[Plain-text document sources]
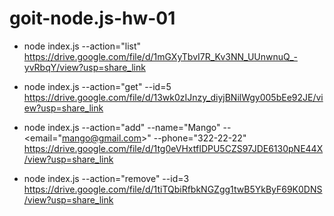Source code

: # goit-node.js-hw-01

- node index.js --action="list"<br/>
  https://drive.google.com/file/d/1mGXyTbvI7R_Kv3NN_UUnwnuQ_-yvRbqY/view?usp=share_link

- node index.js --action="get" --id=5<br/>
  https://drive.google.com/file/d/13wk0zIJnzy_diyjBNilWgy005bEe92JE/view?usp=share_link

- node index.js --action="add" --name="Mango" --<email="mango@gmail.com>" --phone="322-22-22"<br/>
  https://drive.google.com/file/d/1tg0eVHxtfIDPU5CZS97JDE6130pNE44X/view?usp=share_link

- node index.js --action="remove" --id=3<br/>
  https://drive.google.com/file/d/1tiTQbiRfbkNGZgg1twB5YkByF69K0DNS/view?usp=share_link
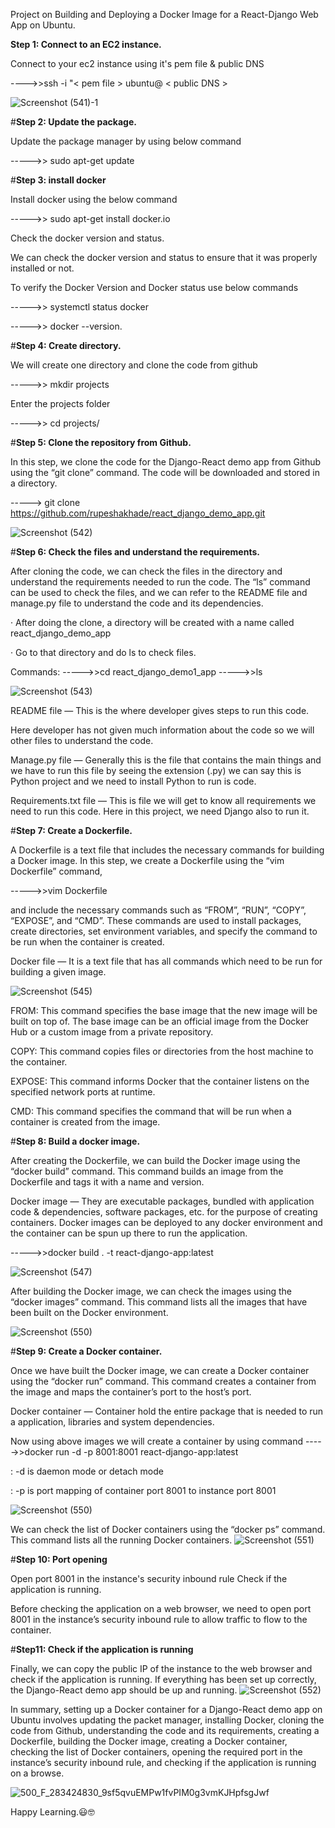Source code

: Project on Building and Deploying a Docker Image for a React-Django Web App on Ubuntu.

**Step 1: Connect to an EC2 instance.**

Connect to your ec2 instance using it's pem file & public DNS

---->>ssh -i "< pem file > ubuntu@ < public DNS >

![Screenshot (541)-1](https://user-images.githubusercontent.com/20862722/233547308-75cd2eb1-6b9c-4aa9-be1d-14474a6d1135.jpg)

#**Step 2: Update the package.**

Update the package manager by using below command

----->> sudo apt-get update

#**Step 3: install docker**

Install docker using the below command

----->> sudo apt-get install docker.io

Check the docker version and status.

We can check the docker version and status to ensure that it was properly installed or not.

To verify the Docker Version and Docker status use below commands

----->> systemctl status docker

----->> docker --version.

#**Step 4: Create directory.**

We will create one directory and clone the code from github

----->> mkdir projects

Enter the projects folder

----->> cd projects/

#**Step 5: Clone the repository from Github.**

In this step, we clone the code for the Django-React demo app from Github using the “git clone” command. The code will be downloaded and stored in a directory.

-----> git clone https://github.com/rupeshakhade/react_django_demo_app.git

![Screenshot (542)](https://user-images.githubusercontent.com/20862722/233547461-1389f22d-15d0-46d9-ad6f-3035218ebe48.jpg)

#**Step 6: Check the files and understand the requirements.**

After cloning the code, we can check the files in the directory and understand the requirements needed to run the code. The “ls” command can be used to check the files, and we can refer to the README file and manage.py file to understand the code and its dependencies.

· After doing the clone, a directory will be created with a name called react_django_demo_app

· Go to that directory and do ls to check files.

Commands:
----->>cd react_django_demo1_app
----->>ls

![Screenshot (543)](https://user-images.githubusercontent.com/20862722/233547557-5bfef58f-efe4-4544-894e-98ba7590aeea.jpg)

README file — This is the where developer gives steps to run this code.

Here developer has not given much information about the code so we will other files to understand the code.

Manage.py file — Generally this is the file that contains the main things and we have to run this file by seeing the extension (.py) we can say this is Python project and we need to install Python to run is code.

Requirements.txt file — This is file we will get to know all requirements we need to run this code. Here in this project, we need Django also to run it.

#**Step 7: Create a Dockerfile.**

A Dockerfile is a text file that includes the necessary commands for building a Docker image. In this step, we create a Dockerfile using the “vim Dockerfile” command,

----->>vim Dockerfile

and include the necessary commands such as “FROM”, “RUN”, “COPY”, “EXPOSE”, and “CMD”. These commands are used to install packages, create directories, set environment variables, and specify the command to be run when the container is created.

Docker file — It is a text file that has all commands which need to be run for building a given image.

![Screenshot (545)](https://user-images.githubusercontent.com/20862722/233547630-b446bb77-e0f6-43cd-b8f3-8bf7bcc3a654.jpg)

FROM: This command specifies the base image that the new image will be built on top of. The base image can be an official image from the Docker Hub or a custom image from a private repository.

COPY: This command copies files or directories from the host machine to the container.

EXPOSE: This command informs Docker that the container listens on the specified network ports at runtime.

CMD: This command specifies the command that will be run when a container is created from the image.

#**Step 8: Build a docker image.**

After creating the Dockerfile, we can build the Docker image using the “docker build” command. This command builds an image from the Dockerfile and tags it with a name and version.

Docker image — They are executable packages, bundled with application code & dependencies, software packages, etc. for the purpose of creating containers. Docker images can be deployed to any docker environment and the container can be spun up there to run the application.

----->>docker build . -t react-django-app:latest

![Screenshot (547)](https://user-images.githubusercontent.com/20862722/233547721-682f9943-2914-459a-83b6-a193fc7c5d72.jpg)

After building the Docker image, we can check the images using the “docker images” command. This command lists all the images that have been built on the Docker environment.

![Screenshot (550)](https://user-images.githubusercontent.com/20862722/233547793-ae3139bf-e618-4dc0-bb85-71565497b51a.jpg)

#**Step 9: Create a Docker container.**

Once we have built the Docker image, we can create a Docker container using the “docker run” command. This command creates a container from the image and maps the container’s port to the host’s port.

Docker container — Container hold the entire package that is needed to run a application, libraries and system dependencies.

Now using above images we will create a container by using command
----->>docker run -d -p 8001:8001 react-django-app:latest

: -d is daemon mode or detach mode

: -p is port mapping of container port 8001 to instance port 8001

![Screenshot (550)](https://user-images.githubusercontent.com/20862722/233547925-7dbe00e2-f3ef-46a3-81c9-b13f2ef260af.jpg)


We can check the list of Docker containers using the “docker ps” command. This command lists all the running Docker containers.
![Screenshot (551)](https://user-images.githubusercontent.com/20862722/233548065-14cfaf12-2d3d-4c81-9bb9-c74065bf9f75.jpg)

#**Step 10: Port opening**

Open port 8001 in the instance's security inbound rule Check if the application is running.

Before checking the application on a web browser, we need to open port 8001 in the instance’s security inbound rule to allow traffic to flow to the container.

#**Step11: Check if the application is running**

Finally, we can copy the public IP of the instance to the web browser and check if the application is running. If everything has been set up correctly, the Django-React demo app should be up and running.
![Screenshot (552)](https://user-images.githubusercontent.com/20862722/233548633-232095f9-075f-4d4c-85b0-148639e8064a.jpg)

In summary, setting up a Docker container for a Django-React demo app on Ubuntu involves updating the packet manager, installing Docker, cloning the code from Github, understanding the code and its requirements, creating a Dockerfile, building the Docker image, creating a Docker container, checking the list of Docker containers, opening the required port in the instance’s security inbound rule, and checking if the application is running on a browse.



![500_F_283424830_9sf5qvuEMPw1fvPIM0g3vmKJHpfsgJwf](https://user-images.githubusercontent.com/20862722/233548684-853f56a6-7e0c-4fb8-b611-2731578279ab.jpg)

Happy Learning.😃🤓

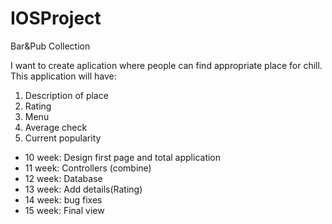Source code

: # IOSProject
Bar&amp;Pub Collection

I want to create aplication where people can find appropriate place for chill. This application will have:

1. Description of place
2. Rating
3. Menu
4. Average check
5. Current popularity

* 10 week: Design  first page and total application
* 11 week: Controllers (combine)
* 12 week: Database
* 13 week: Add details(Rating)
* 14 week: bug fixes
* 15 week: Final view

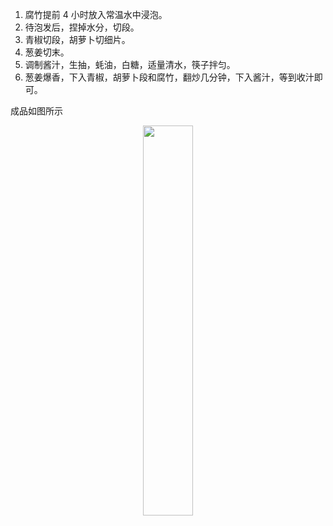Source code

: 1. 腐竹提前 4 小时放入常温水中浸泡。
2. 待泡发后，捏掉水分，切段。
3. 青椒切段，胡萝卜切细片。
4. 葱姜切末。
5. 调制酱汁，生抽，蚝油，白糖，适量清水，筷子拌匀。
6. 葱姜爆香，下入青椒，胡萝卜段和腐竹，翻炒几分钟，下入酱汁，等到收汁即可。

成品如图所示
<div align=center><img src="https://timemachine-blog.oss-cn-beijing.aliyuncs.com/img/jianshaofuzhu.jpg" width="40%" height="40%"></div>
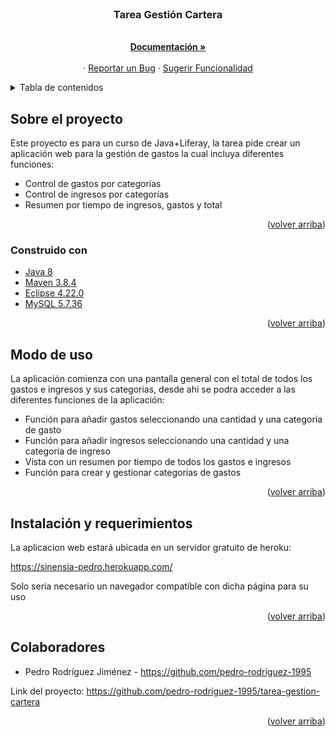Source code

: <!-- PROJECT LOGO -->
<br />
<div align="center">
 
<h3 align="center">Tarea Gestión Cartera</h3>
  <p align="center">
    <br />
    <a href="https://github.com/pedro-rodriguez-1995/tarea-gestion-cartera"><strong>Documentación »</strong></a>
    <br />
    <br />
    ·
    <a href="https://github.com/pedro-rodriguez-1995/tarea-gestion-cartera/issues">Reportar un Bug</a>
    ·
    <a href="https://github.com/pedro-rodriguez-1995/tarea-gestion-cartera/issues">Sugerir Funcionalidad</a>
  </p>
</div>



<!-- TABLE OF CONTENTS -->
<details>
  <summary>Tabla de contenidos</summary>
  <ol>
    <li>
      <a href="#about-the-project">Sobre el proyecto</a>
      <ul>
        <li><a href="#built-with">Construido con</a></li>
      </ul>
    </li>
    <li><a href="#usage">Modo de uso</a></li>
    <li><a href="#contact">Contacto</a></li>
   
  </ol>
</details>



<!-- ABOUT THE PROJECT -->
## Sobre el proyecto

Este proyecto es para un curso de Java+Liferay, la tarea pide crear un aplicación web para la gestión de gastos la cual incluya diferentes funciones:

* Control de gastos por categorías
* Control de ingresos por categorías
* Resumen por tiempo de ingresos, gastos y total


<p align="right">(<a href="#top">volver arriba</a>)</p>



### Construido con

* [Java 8](https://www.java.com/)
* [Maven 3.8.4](https://maven.apache.org/)
* [Eclipse 4.22.0](https://www.eclipse.org/)
* [MySQL 5.7.36](https://downloads.mysql.com/archives/community/)
<p align="right">(<a href="#top">volver arriba</a>)</p>



<!-- USAGE EXAMPLES -->
## Modo de uso

La aplicación comienza con una pantalla general con el total de todos los gastos e ingresos y sus categorias, desde ahi se podra acceder a las diferentes funciones de la aplicación:

* Función para añadir gastos seleccionando una cantidad y una categoria de gasto
* Función para añadir ingresos seleccionando una cantidad y una categoria de ingreso
* Vista con un resumen por tiempo de todos los gastos e ingresos
* Función para crear y gestionar categorías de gastos 

<p align="right">(<a href="#top">volver arriba</a>)</p>


## Instalación y requerimientos

La aplicacion web estará ubicada en un servidor gratuito de heroku:

https://sinensia-pedro.herokuapp.com/ 

Solo seria necesario un navegador compatible con dicha página para su uso

<p align="right">(<a href="#top">volver arriba</a>)</p>

<!-- CONTACT -->
## Colaboradores
* Pedro Rodríguez Jiménez - https://github.com/pedro-rodriguez-1995




Link del proyecto: https://github.com/pedro-rodriguez-1995/tarea-gestion-cartera

<p align="right">(<a href="#top">volver arriba</a>)</p>

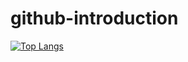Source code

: # github-introduction

[![Top Langs](https://github-readme-stats.vercel.app/api/top-langs/?username=rafaelmbcosta&show_icons=true&layout=compact&theme=radical)](https://github.com/rafaelmbcosta/github-readme-stats)
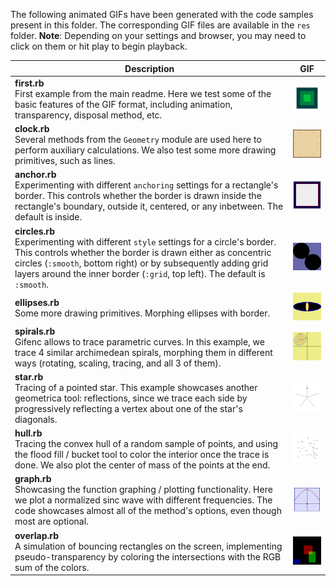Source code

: The following animated GIFs have been generated with the code samples present in this folder. The corresponding GIF files are available in the `res` folder.
**Note**: Depending on your settings and browser, you may need to click on them or hit play to begin playback.

|Description|GIF|
|---|:---:|
|**first.rb** <br>First example from the main readme. Here we test some of the basic features of the GIF format, including animation, transparency, disposal method, etc.|![First example GIF](../res/first_a.gif)|
|**clock.rb** <br>Several methods from the `Geometry` module are used here to perform auxiliary calculations. We also test some more drawing primitives, such as lines.|![Clock GIF](../res/clock.gif)|
|**anchor.rb** <br>Experimenting with different `anchoring` settings for a rectangle's border. This controls whether the border is drawn inside the rectangle's boundary, outside it, centered, or any inbetween. The default is inside.|![Anchor GIF](../res/anchor.gif)|
|**circles.rb** <br>Experimenting with different `style` settings for a circle's border. This controls whether the border is drawn either as concentric circles (`:smooth`, bottom right) or by subsequently adding grid layers around the inner border (`:grid`, top left). The default is `:smooth`.|![Circles GIF](../res/circles.gif)|
|**ellipses.rb** <br>Some more drawing primitives. Morphing ellipses with border.|![Ellipses GIF](../res/ellipses.gif)|
|**spirals.rb** <br>Gifenc allows to trace parametric curves. In this example, we trace 4 similar archimedean spirals, morphing them in different ways (rotating, scaling, tracing, and all 3 of them). |![Spirals GIF](../res/spirals.gif)|
|**star.rb** <br>Tracing of a pointed star. This example showcases another geometrica tool: reflections, since we trace each side by progressively reflecting a vertex about one of the star's diagonals. |![Star GIF](../res/star.gif)|
|**hull.rb** <br>Tracing the convex hull of a random sample of points, and using the flood fill / bucket tool to color the interior once the trace is done. We also plot the center of mass of the points at the end.|![Convex hull GIF](../res/hull.gif)|
|**graph.rb** <br>Showcasing the function graphing / plotting functionality. Here we plot a normalized sinc wave with different frequencies. The code showcases almost all of the method's options, even though most are optional.|![Function graph GIF](../res/graph.gif)|
|**overlap.rb** <br>A simulation of bouncing rectangles on the screen, implementing pseudo-transparency by coloring the intersections with the RGB sum of the colors.|![Overlapping rectangles GIF](../res/overlap.gif)|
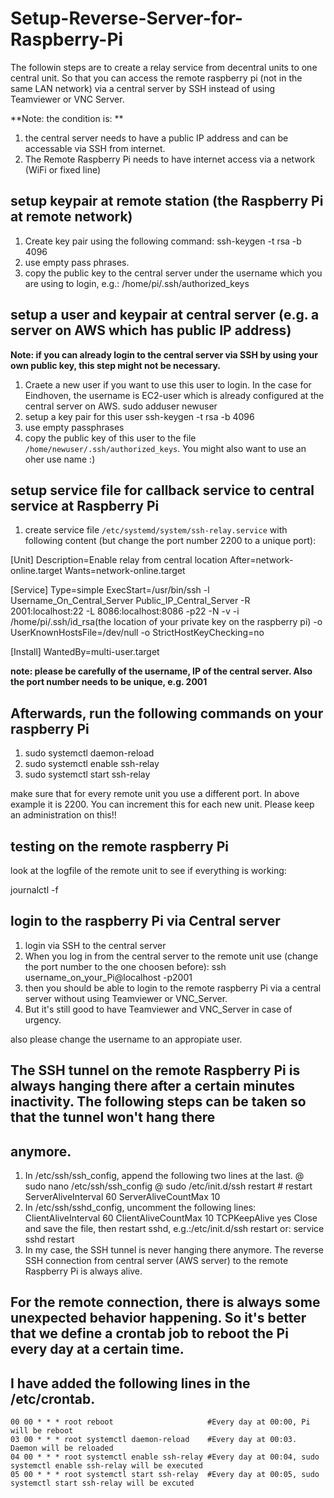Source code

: # Setup-Reverse-Server-for-Raspberry-Pi

The followin steps are to create a relay service from decentral units to one central  unit. So that you can access the remote raspberry pi (not in the same LAN network) via a central server by SSH instead of using Teamviewer or VNC Server.

**Note: the condition is: **
1. the central server needs to have a public IP address and can be accessable via SSH from internet.
2. The Remote Raspberry Pi needs to have internet access via a network (WiFi or fixed line)

## setup keypair at remote station (the Raspberry Pi at remote network)
  1. Create key pair using the following command:
  ssh-keygen -t rsa -b 4096
  2. use empty pass phrases.
  3. copy the public key to the central server under the username which you are using to login, e.g.:
     /home/pi/.ssh/authorized_keys

## setup a user and keypair at central server (e.g. a server on AWS which has public IP address)
**Note: if you can already login to the central server via SSH by using your own public key, this step might not be necessary.**
  1. Craete a new user if you want to use this user to login. In the case for Eindhoven, the username is EC2-user which is already configured at the central server on AWS. 
      sudo adduser newuser
  2. setup a key pair for this user
      ssh-keygen -t rsa -b 4096
  3. use empty passphrases
  4. copy the public key of this user to the file `/home/newuser/.ssh/authorized_keys`. You might also want to use an oher use name :)

## setup service file for callback service to central service at Raspberry Pi
  1. create service file `/etc/systemd/system/ssh-relay.service` with following content (but change the port number 2200 to a unique port):

  [Unit]
  Description=Enable relay from central location
  After=network-online.target
  Wants=network-online.target

  [Service]
  Type=simple
  ExecStart=/usr/bin/ssh -l Username_On_Central_Server Public_IP_Central_Server -R 2001:localhost:22 -L 8086:localhost:8086 -p22 -N -v -i /home/pi/.ssh/id_rsa(the location of   your private key on the raspberry pi) -o UserKnownHostsFile=/dev/null -o StrictHostKeyChecking=no

  [Install]
  WantedBy=multi-user.target

  **note: please be carefully of the username, IP of the central server. Also the port number needs to be unique, e.g. 2001**

## Afterwards, run the following commands on your raspberry Pi
  1. sudo systemctl daemon-reload
  2. sudo systemctl enable ssh-relay
  3. sudo systemctl start ssh-relay

make sure that for every remote unit you use a different port. In above example it is 2200. You can increment this for each new unit. Please keep an administration on this!!

## testing on the remote raspberry Pi
look at the logfile of the remote unit to see if everything is working:

journalctl -f

## login to the raspberry Pi via Central server
  1. login via SSH to the central server
  2. When you log in from the central server to the remote unit use (change the port number to the one choosen before):
      ssh username_on_your_Pi@localhost -p2001
  3. then you should be able to login to the remote raspberry Pi via a central server without using Teamviewer or VNC_Server. 
  4. But it's still good to have Teamviewer and VNC_Server in case of urgency.

also please change the username to an appropiate user.

## The SSH tunnel on the remote Raspberry Pi is always hanging there after a certain minutes inactivity. The following steps can be taken so that the tunnel won't hang there 
## anymore.
  1. In /etc/ssh/ssh_config, append the following two lines at the last. 
    @ sudo nano /etc/ssh/ssh_config
    @ sudo /etc/init.d/ssh restart # restart 
    ServerAliveInterval 60
    ServerAliveCountMax 10
  2. In /etc/ssh/sshd_config, uncomment the following lines:
    ClientAliveInterval 60
    ClientAliveCountMax 10
    TCPKeepAlive yes
    Close and save the file, then restart sshd, e.g.:/etc/init.d/ssh restart or: service sshd restart 
  3. In my case, the SSH tunnel is never hanging there anymore. The reverse SSH connection from central server (AWS server) to the remote Raspberry Pi is always alive. 

## For the remote connection, there is always some unexpected behavior happening. So it's better that we define a crontab job to reboot the Pi every day at a certain time. 
## I have added the following lines in the /etc/crontab. 
    00 00 * * * root reboot                     #Every day at 00:00, Pi will be reboot
    03 00 * * * root systemctl daemon-reload    #Every day at 00:03. Daemon will be reloaded
    04 00 * * * root systemctl enable ssh-relay #Every day at 00:04, sudo systemctl enable ssh-relay will be executed
    05 00 * * * root systemctl start ssh-relay  #Every day at 00:05, sudo systemctl start ssh-relay will be excuted

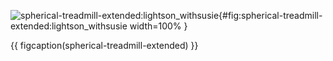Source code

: <!-- MDFIGINCLUDE(spherical-treadmill-extended) -->
<div id="fig:spherical-treadmill-extended">

![spherical-treadmill-extended:lightson_withsusie](img/spherical-treadmill-extended/lightson_withsusie.png){#fig:spherical-treadmill-extended:lightson_withsusie width=100% }

{{ figcaption(spherical-treadmill-extended) }}
</div>
<!-- /MDFIGINCLUDE(spherical-treadmill-extended) -->
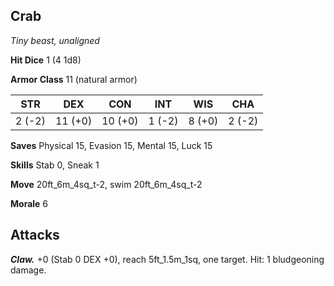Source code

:## Crab

*Tiny beast, unaligned*

**Hit Dice** 1 (4 1d8)

**Armor Class** 11 (natural armor)

| STR     | DEX     | CON     | INT     | WIS     | CHA     |
|---------|---------|---------|---------|---------|---------|
|  2 (-2) | 11 (+0) | 10 (+0) |  1 (-2) |  8 (+0) |  2 (-2) |

**Saves** Physical 15, Evasion 15, Mental 15, Luck 15

**Skills** Stab 0, Sneak 1

**Move** 20ft\_6m\_4sq\_t-2, swim 20ft\_6m\_4sq\_t-2

**Morale** 6

## Attacks

***Claw.*** +0 (Stab 0 DEX +0), reach 5ft\_1.5m\_1sq, one target. Hit: 1 bludgeoning damage.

# WHAT YOU NEED TO DO
Count the lines in the entries above that include the string "pedro", then give only that figure.

# OUTPUT OF THE EXERCISE
6